В беседе со мной Р.Кеннеди, который продолжал занимать пост министра юстиции, доверительно изложил позицию президента Джонсона в отношении Вьетнама. Ссылаясь на свою личную беседу с ним, Кеннеди сказал, что Джонсон не хочет распространять военные действия на Северный Вьетнам. Если же ходом событий президент будет поставлен перед альтернативой: „потерять" Южный Вьетнам или начать военные действия против ДРВ, то президент наверняка изберет второй путь, хотя это и связно с очень серьезными последствиями. В целом было видно, что Р.Кеннеди чувствовал себя не очень уверенно в администрации Джонсона.
За два часа до моего отлета в отпуск 12 июля меня пригласил в Белый дом Банди на неофициальную беседу, чтобы я располагал информацией при встречах в Москве с советским руководством. Несмотря на то, что главным соперником президента на выборах будет Голдуотер — а это резко обострит предвыборную борьбу, — Банди твердо заверил, что Джонсон по-прежнему не намерен отступать от своей внешнеполитической линии в предвыборной кампании в пользу необходимости сохранения мира и достижения взаимопонимания с Советским Союзом. Правда, порой в полемике с Голдуотером придется говорить вещи, которые могут вызвать в Москве критику и недовольство. Но в Москве должны знать, что это будет диктоваться предвыборной борьбой и ни в коей мере не будет означать изменение позиции Джонсона относительно СССР и необходимости улучшения отношений между обеими странами.
Должен сказать, что такого рода „заверения" в период предвыборных кампаний в США мне довелось слышать и от других президентов. Банди дал понять, что и они не против, чтобы мы порой выступали с публичной критикой в адрес Джонсона, но делали это „в разумных пределах", чтобы критика серьезно не отражалась на общем состоянии наших отношений.
Пианист Рихтер и „правила поведения советских граждан за границей"

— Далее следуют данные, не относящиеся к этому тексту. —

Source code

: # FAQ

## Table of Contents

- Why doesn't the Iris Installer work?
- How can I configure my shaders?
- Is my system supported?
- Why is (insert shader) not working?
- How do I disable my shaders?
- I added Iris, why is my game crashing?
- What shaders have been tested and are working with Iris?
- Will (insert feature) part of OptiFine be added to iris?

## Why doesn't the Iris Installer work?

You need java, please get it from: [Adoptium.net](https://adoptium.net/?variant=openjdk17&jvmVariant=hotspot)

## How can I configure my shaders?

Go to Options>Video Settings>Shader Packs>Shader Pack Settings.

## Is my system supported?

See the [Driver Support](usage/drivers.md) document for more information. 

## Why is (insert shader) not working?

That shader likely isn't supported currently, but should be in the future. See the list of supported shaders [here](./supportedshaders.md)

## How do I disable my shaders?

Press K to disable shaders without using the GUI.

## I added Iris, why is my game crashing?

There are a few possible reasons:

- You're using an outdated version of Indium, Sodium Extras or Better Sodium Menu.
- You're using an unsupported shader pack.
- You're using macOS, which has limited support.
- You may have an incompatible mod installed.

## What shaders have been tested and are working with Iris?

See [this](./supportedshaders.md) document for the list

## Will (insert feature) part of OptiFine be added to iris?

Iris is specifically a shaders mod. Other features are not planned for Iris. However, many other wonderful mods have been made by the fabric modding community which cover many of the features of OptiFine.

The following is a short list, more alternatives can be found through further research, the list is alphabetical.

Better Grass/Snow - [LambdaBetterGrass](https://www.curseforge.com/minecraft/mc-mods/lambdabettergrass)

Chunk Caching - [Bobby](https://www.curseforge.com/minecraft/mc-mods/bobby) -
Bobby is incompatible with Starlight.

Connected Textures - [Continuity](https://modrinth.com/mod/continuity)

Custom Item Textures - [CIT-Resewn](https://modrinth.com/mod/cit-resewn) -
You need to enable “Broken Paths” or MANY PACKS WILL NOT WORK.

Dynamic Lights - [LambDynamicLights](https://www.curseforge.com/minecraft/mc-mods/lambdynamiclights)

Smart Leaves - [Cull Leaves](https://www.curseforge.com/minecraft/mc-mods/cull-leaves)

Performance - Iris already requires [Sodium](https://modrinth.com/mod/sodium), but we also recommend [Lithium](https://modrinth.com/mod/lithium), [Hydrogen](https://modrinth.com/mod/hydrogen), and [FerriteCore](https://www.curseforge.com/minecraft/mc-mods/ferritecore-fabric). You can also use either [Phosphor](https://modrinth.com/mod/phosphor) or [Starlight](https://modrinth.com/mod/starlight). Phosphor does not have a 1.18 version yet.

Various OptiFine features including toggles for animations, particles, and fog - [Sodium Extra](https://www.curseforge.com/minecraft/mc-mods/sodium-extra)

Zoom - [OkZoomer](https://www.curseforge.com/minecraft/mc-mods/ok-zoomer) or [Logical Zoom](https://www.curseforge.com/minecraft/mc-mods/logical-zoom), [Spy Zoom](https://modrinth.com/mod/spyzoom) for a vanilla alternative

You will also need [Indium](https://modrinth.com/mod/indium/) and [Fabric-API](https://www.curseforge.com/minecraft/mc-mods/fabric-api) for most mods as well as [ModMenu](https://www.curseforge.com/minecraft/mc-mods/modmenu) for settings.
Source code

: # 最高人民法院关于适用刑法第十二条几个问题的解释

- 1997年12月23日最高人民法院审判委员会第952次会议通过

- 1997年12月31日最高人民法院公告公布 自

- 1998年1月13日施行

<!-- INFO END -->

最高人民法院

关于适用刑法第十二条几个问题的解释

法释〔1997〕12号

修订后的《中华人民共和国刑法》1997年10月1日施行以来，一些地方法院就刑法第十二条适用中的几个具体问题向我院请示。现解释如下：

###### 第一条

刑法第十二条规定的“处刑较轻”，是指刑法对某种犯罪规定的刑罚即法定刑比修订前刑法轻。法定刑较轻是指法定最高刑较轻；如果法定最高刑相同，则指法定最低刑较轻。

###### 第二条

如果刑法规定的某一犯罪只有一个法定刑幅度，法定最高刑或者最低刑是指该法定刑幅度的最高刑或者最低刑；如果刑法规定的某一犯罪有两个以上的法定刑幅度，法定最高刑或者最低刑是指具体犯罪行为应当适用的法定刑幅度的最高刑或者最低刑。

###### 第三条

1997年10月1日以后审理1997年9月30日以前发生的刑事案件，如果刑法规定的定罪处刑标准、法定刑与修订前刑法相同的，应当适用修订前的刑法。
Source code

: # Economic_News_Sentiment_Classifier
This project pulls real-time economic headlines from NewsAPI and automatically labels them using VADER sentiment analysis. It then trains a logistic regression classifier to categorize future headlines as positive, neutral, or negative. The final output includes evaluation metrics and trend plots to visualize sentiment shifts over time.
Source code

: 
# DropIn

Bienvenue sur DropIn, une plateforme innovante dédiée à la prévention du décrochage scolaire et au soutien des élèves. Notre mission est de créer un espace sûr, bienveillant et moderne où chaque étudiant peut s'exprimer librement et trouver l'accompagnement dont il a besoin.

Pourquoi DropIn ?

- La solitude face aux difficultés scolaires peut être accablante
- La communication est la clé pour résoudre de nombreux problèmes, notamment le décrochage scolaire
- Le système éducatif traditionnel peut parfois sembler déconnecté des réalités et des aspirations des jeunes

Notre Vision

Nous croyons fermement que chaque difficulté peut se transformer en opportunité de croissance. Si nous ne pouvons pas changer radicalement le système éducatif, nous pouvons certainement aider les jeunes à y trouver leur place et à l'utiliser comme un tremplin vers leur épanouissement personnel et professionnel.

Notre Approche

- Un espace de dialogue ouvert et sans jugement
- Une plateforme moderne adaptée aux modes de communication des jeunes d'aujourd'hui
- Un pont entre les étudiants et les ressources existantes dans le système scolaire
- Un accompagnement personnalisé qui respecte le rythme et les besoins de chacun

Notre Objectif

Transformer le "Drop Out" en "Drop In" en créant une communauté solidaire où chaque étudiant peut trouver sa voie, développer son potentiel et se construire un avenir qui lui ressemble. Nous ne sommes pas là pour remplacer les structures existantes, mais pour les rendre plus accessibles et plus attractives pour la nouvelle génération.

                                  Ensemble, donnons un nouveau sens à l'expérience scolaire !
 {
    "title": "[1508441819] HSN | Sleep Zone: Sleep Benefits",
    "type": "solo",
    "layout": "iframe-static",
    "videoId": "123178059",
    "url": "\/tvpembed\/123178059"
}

На фоне довольно напряженной, в общем-то, атмосферы наших отношений с США приятной разрядкой бывали приезды в Америку наших всемирно известных музыкантов и творческих коллективов. Достаточно назвать нескольких: Рихтер, Плисецкая, Растропович и Галина Вишневская, Большой театр и Ленинградский театр оперы и балета, ансамбль Моисеева, коллективы разных консерваторий и театров. Их неизменно сопровождал большой и заслуженный успех. Немало этому способствовал американский импрессарио, выходец из дореволюционной России Юрок.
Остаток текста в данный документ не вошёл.